Stava per nascerne un altro, poi il pensiero killer: “ha diritto alla diversità!”.
Il nuovo nato sarebbe stato incomprensibile, quindi ho fatto l’appello fra i veterani del gruppo.
Hanno risposto tutti, evidentemente sanno come si chiamano. Non io, che devo affidarmi ad un elenco. Brusio.
“Guarda come sono bello! Per una volta, presentami a quel tuo amico che ti fa conoscere un sacco di gente noiosa.”
“Non puoi non essere bello, idiota. Facciamo un discorso a base di scarafaggi.”
“Che presunzione, pensare che un emulo o un clone dia fastidio a qualcuno…”
“Che presunzione, decidere di far nascere emuli o cloni. Sia per loro, che per chi li subirà.”
“Sai che quasi tutti noi rimarremo inascoltati per sempre? E quei pochi che ascolteranno, li scambieranno per qualcun altro. Perché in fondo l’umanità è una.”
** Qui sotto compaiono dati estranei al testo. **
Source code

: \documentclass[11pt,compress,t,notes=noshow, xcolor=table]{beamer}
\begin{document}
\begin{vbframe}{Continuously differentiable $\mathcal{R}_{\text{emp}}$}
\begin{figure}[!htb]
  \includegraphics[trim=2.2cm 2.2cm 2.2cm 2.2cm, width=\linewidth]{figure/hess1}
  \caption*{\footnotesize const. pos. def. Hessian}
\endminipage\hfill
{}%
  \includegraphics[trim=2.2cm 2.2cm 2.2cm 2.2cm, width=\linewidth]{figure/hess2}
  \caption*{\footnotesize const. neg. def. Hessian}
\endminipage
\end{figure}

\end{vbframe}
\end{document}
“Non ti è mancata la buona volontà, durante il concepimento, semmai la capacità. Come pensi che uno di noi possa far innamorare qualcuno, se parliamo sempre e solo di te e sempre con le stesse parole?”
Li ho zittiti. C’è qualcosa di disonesto nel lasciarli parlare così (o meglio, nel riportare le loro opinioni senza tagliare il superfluo).
Ci tengo che la gente li conosca, sono figli miei. Ma il tempo altrui è così limitato che preferirei evitare di obbligare il prossimo a guardare le diapositive delle mie vacanze.